──────── EXCERPTED RECORDS ────────

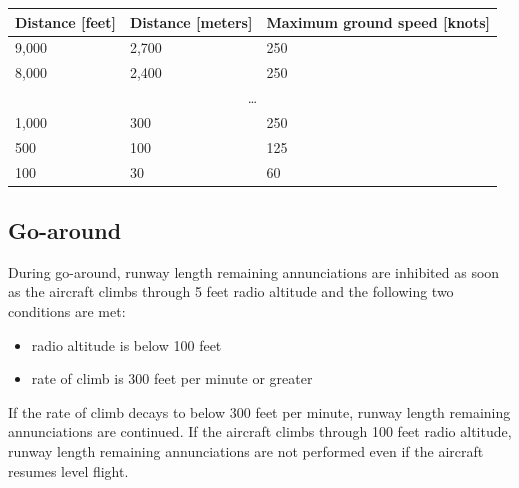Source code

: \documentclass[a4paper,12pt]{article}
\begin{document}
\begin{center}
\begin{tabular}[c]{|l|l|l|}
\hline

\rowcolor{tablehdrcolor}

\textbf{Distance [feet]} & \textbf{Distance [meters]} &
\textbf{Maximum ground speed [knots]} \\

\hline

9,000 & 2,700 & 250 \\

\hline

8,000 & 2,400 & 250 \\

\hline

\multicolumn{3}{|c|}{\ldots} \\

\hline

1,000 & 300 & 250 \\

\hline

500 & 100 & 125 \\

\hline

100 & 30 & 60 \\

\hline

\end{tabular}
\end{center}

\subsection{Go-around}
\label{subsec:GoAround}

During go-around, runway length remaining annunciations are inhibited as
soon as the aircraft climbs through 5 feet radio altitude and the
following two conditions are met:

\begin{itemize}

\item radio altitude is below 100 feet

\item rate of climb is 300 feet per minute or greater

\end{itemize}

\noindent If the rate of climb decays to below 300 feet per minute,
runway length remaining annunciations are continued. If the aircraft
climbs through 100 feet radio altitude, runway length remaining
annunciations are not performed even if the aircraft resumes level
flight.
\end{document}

────────
──────── EXCERPTED RECORDS ────────

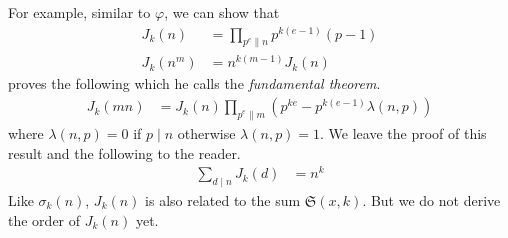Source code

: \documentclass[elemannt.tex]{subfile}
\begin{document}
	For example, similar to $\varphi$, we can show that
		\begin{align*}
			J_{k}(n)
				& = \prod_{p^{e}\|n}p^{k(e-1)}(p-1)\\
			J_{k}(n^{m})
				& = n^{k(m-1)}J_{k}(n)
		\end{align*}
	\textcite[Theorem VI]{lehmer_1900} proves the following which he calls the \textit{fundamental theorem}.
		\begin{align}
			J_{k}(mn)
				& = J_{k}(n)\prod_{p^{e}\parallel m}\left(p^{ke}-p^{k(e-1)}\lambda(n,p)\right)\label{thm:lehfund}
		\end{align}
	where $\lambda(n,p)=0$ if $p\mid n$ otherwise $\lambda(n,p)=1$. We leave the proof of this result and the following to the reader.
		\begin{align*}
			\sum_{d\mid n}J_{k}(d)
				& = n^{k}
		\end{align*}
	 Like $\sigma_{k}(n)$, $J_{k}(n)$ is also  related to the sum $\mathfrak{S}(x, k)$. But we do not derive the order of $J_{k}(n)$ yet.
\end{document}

────────
──────── EXCERPTED RECORDS ────────

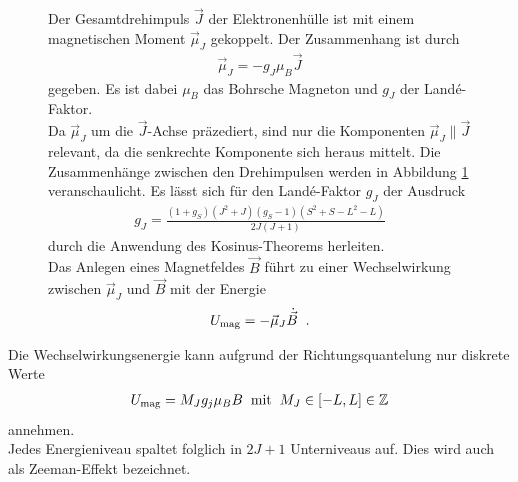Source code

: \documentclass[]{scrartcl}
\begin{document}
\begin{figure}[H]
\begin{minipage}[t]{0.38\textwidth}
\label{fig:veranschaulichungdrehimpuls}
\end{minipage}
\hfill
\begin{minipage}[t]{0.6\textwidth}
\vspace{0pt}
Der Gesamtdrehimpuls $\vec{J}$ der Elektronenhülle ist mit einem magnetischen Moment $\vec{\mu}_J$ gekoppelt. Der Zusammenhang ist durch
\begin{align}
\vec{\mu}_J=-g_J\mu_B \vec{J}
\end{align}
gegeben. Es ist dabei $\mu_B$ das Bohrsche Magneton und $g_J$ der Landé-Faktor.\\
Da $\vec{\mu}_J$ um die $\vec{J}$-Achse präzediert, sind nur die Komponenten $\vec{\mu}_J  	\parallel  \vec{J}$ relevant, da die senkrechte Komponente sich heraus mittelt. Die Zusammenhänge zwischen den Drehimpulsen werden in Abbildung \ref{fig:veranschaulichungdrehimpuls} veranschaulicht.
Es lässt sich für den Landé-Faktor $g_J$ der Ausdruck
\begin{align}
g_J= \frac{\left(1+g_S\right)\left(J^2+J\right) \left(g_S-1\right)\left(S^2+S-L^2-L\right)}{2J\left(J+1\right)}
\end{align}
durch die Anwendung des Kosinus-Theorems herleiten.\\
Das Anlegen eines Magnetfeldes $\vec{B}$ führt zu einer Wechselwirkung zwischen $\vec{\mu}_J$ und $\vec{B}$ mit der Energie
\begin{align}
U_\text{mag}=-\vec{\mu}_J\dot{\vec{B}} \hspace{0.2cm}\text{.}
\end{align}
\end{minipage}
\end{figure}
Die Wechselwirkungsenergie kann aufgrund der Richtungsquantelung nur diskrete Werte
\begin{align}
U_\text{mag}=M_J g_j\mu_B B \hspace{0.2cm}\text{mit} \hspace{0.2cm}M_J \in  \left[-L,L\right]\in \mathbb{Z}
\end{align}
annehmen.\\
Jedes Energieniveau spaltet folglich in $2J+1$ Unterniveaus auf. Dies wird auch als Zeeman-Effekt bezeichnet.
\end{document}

────────

_TASK DIRECTIONS_
Return all lines from the data above with "left" in them.

_WORKED SOLUTION_
				& = J_{k}(n)\prod_{p^{e}\parallel m}\left(p^{ke}-p^{k(e-1)}\lambda(n,p)\right)\label{thm:lehfund}
g_J= \frac{\left(1+g_S\right)\left(J^2+J\right) \left(g_S-1\right)\left(S^2+S-L^2-L\right)}{2J\left(J+1\right)}
U_\text{mag}=M_J g_j\mu_B B \hspace{0.2cm}\text{mit} \hspace{0.2cm}M_J \in  \left[-L,L\right]\in \mathbb{Z}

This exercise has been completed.